The perils of the bleeding edge

Posted on Tue 17 February 2009 by alex in geek

After my fun playing with the 3D desktop bling on my Netbook I finally took the plunge on my main desktop machine. This was after all the reason I had specced it with hardware capable of doing 3D with open drivers. In the beginning it worked well enough but it had a small fly in the ointment that video playback was jerky.

Video generates all sorts of interesting problems for graphics, especially when dealing with 3D. The central point about a 3D desktop is every 2D window renders onto it's own little bit of memory which is then used as a texture for 3D objects when the screen is rendered. This works fine for windows that only update every few seconds but it puts a strain on the video bus for 25fps of Hi-Def video data.

Fortunately X hackers have come up with solutions to this. The main one being off-loading some of the video decoding into the video chip using an extension called XvMC (and an earlier extension called Xv). Unfortunately these features where not supported in the "stable" version of the graphics drivers for X. This started a round of upgrading X which coincided with moving up kernel versions and a drastic drop in performance. The recent introduction of the GEM graphics memory manager has regressed my particular chipset (bug 1 and bug 2). I'm presented with the choice of waiting nicely for the fix to percolate into an official release or manning up and getting my compiling shoes on.

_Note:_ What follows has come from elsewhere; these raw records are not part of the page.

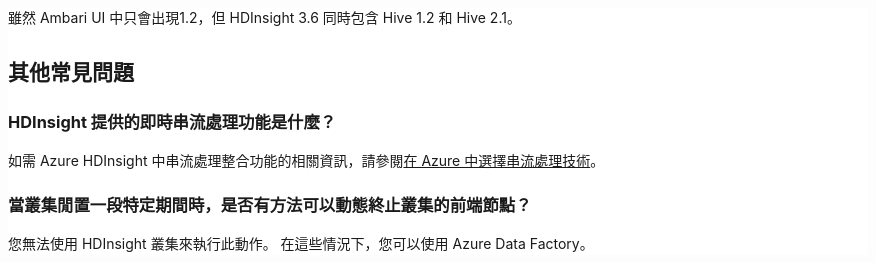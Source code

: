 雖然 Ambari UI 中只會出現1.2，但 HDInsight 3.6 同時包含 Hive 1.2 和 Hive 2.1。

## <a name="other-faq"></a>其他常見問題

### <a name="what-does-hdinsight-offer-in-terms-of-real-time-stream-processing-capabilities"></a>HDInsight 提供的即時串流處理功能是什麼？

如需 Azure HDInsight 中串流處理整合功能的相關資訊，請參閱[在 Azure 中選擇串流處理技術](/azure/architecture/data-guide/technology-choices/stream-processing)。

### <a name="is-there-a-way-to-dynamically-terminate-the-head-node-of-the-cluster-when-the-cluster-is-idle-for-a-specific-period"></a>當叢集閒置一段特定期間時，是否有方法可以動態終止叢集的前端節點？

您無法使用 HDInsight 叢集來執行此動作。 在這些情況下，您可以使用 Azure Data Factory。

One aspect of Xorg compilation that usually gives people the willies is the fact it's rather complex. The system has kernel components, 2D drivers and 3D drivers as well as the host of X libraries. The only real sane way of dealing with it without bringing your workstation down around your ears is to build a parallel X install. Luckily it seems a simpler process than when I last looked into it. However it is a long one so it will take a while before I'm in a position to try it out.